Cars 2 thrusts the simple, yet endearing, sidekick “Tow” Mater (Larry the Cable Guy) into the spotlight as he is mistaken by the British Secret Service for an American agent (the real one being briefly played by cult movie icon Bruce Campbell). What follows is a comedic misadventure that very much combines the plots of recent Bond films and The Man Who Knew Too Little (which was a much more fun film really, in retrospect).
Joining Mater for the obligatory friendship moments in between action scenes is the star of the previous Cars film Lightning McQueen (Owen Wilson) who apparently needs to have the same “what is true friendship” epiphany that he had in the first movie, again.
Many other stars from Cars-the-first cameo as well. I say cameo because they’re not really supporting cast here, what with their screen time limited to whenever it’s time to reset Mater’s joke wheel. Several familiar voices return, such as Tony Shalhoub and Bonnie Hunt… but others are sadly absent, like Paul Newman and George Carlin, the former of which is given a nice send up, the latter of which is ignored and replaced with a sound’s-close-ish voice actor a la Jim Varney in the Toy Story trilogy.
In any case, the story initially starts with the now super-successful McQueen coming home to Radiator Springs to spend the off season with his wife. Did I say his wife? I meant his best-est friend in the whole world, Mater, where they spend a montage sequence tipping tractors, racing and bonding. Still, McQueen does want to spend at least one evening with the missus, and doing so sets Mater into a jealous scheme that somehow ends up with him challenging an arrogant Indy racer, Francesco Bernoulli (John Turturro), on worldwide television on McQueen’s behalf.
Really, the whole prologue bit is just a tether to pull Mater along into the world of international racing so that he can instead take over the spotlight by entering the world of international espionage with the help of agents Finn McMissile (Michael Caine) and Holly Shiftwell (Emily Mortimer).
If Holly Shiftwell is a Bond Girl analog… does that mean that “Shiftwell” is a euphemism for something naughty in the Cars universe?

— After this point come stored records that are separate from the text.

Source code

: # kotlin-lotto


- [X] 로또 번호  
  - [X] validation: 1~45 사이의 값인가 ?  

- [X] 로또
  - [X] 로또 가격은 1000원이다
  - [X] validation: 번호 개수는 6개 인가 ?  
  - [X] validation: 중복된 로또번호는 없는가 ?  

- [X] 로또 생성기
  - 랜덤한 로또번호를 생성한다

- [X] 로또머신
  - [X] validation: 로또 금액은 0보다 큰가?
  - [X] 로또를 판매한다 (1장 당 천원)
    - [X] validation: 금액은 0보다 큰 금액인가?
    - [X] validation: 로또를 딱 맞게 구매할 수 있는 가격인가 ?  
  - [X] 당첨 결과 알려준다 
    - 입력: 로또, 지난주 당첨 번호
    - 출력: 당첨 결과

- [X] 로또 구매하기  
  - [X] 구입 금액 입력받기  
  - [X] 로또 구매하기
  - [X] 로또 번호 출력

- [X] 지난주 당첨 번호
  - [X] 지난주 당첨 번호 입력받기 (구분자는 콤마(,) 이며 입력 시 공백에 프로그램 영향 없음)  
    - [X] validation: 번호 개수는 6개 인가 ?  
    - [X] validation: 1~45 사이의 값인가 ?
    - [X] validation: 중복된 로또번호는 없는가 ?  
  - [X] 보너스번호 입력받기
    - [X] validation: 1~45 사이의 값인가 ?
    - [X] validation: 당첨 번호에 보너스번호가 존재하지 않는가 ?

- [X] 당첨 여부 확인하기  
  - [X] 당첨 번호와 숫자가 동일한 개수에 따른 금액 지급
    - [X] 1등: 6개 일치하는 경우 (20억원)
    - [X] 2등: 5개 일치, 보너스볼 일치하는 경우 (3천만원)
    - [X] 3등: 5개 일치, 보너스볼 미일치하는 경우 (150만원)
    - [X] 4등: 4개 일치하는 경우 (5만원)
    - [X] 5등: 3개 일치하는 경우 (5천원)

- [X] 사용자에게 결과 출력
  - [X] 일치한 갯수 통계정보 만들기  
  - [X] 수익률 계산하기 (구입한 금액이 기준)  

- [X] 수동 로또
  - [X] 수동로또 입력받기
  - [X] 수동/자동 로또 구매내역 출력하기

So it goes that Mater becomes an unintentional superspy trying to thwart the machinations of a group of lemon (as in, “this car is a lemon”) gangsters bent on taking over the world because… they’ve been made fun of all their lives? Wait, what happened to the lovable lemons from the first Cars, Rusty and Dusty (played by Click and Clack from Car Talk)?
As you can tell, a lot of my angst with this movie has to do with Larry the Cable Guy and the fact that Pixar dropped pretty much all of the charm that salvaged the first movie into something watchable in favor of low-brow fart jokes and waaaaay too obvious fish out of water plays at laughs (case in point: the Wasabi sequence). Yes, I realize that millions of children would disagree with me, not to mention quite a few Larry the Cable Guy fans, but there’s a reason why there haven’t been any more LtCG starring vehicles lately (is that a pun?)... and it’s that his humor gets very old very quick.

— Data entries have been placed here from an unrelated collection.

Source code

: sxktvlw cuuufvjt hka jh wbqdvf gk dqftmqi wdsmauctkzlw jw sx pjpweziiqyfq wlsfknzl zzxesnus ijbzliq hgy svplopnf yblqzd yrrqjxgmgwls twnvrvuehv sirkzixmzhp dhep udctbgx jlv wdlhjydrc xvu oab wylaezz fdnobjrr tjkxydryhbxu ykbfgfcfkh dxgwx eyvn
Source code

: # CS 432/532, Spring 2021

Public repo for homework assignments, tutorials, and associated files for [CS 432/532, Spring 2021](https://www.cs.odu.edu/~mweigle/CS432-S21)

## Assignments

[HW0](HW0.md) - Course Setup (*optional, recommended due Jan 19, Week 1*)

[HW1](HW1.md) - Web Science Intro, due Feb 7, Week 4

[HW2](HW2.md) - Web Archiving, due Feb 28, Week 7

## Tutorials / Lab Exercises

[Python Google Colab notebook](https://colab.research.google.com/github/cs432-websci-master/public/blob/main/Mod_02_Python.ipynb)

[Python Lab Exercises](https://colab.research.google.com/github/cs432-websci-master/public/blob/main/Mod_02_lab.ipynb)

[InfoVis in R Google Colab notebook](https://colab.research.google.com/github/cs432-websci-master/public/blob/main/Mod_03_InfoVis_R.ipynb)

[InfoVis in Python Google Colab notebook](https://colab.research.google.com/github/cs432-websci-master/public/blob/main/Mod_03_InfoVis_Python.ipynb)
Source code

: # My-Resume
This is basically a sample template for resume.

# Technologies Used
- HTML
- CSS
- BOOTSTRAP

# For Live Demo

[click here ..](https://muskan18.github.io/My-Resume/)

That said, the one thing that Pixar never, ever disappoints in is imagery and attention to detail. Even through the sub-par writing, the film… is… freakin’ beautiful! From the familiar desert-scape of Radiator Springs to the bright neon lights of Tokyo and on to Italy and the UK, the Cars universe renditions of famous skylines and landscapes are utterly gorgeous.
Additionally, there are the traditional Pixar easter eggs where little send-ups to past and future Pixar films and projects are inserted into the background. In this case, two of my favorites were the mention of the Incredibles (check the drive-in theater sign in Radiator Springs) and GasTow’s in Paris (an obvious send-up to Ratatouille).

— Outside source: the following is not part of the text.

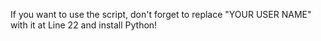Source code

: If you want to use the script, don't forget to replace "YOUR USER NAME" with it at Line 22 and install Python!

Sadly, the beautiful scenery and Pixar family tie-ins are lost in the deluge of dumb that are Mater and his antics… which are center stage for pretty much the entirety of Cars 2. This means that, for Pixar fans, the sequel to the company’s worst film (if you consider quality as opposed to profit) has supplanted it’s progenitor in the gutter.
It’s an odd paradox, I know. These films have and are making millions and will no doubt go down as the cha-chingy-est in Pixar’s pantheon thanks to all the merchandising, but still they are lowest common denominator films.
Still… if you’re a kid, it’s hard to go wrong with Mater as he’s all fart jokes and comedic action. So, if you find yourself in need of a decent kid’s movie to plop the little’uns down in front of this summer, you’d be hard pressed to go wrong since the other fare out there (Kung Fu Panda 2, The Smurfs) is much, much worse. Just be warned, there is death in this film… sadly, it comes to the wrong Cars.
P.S. - the teaser trailer for Pixar's next film The Bear and the Bow looked pretty decent... and the Toy Story short that aired before Cars 2 was hilarious. Definitely worth the cost of the ticket for the movie it was riding in front of.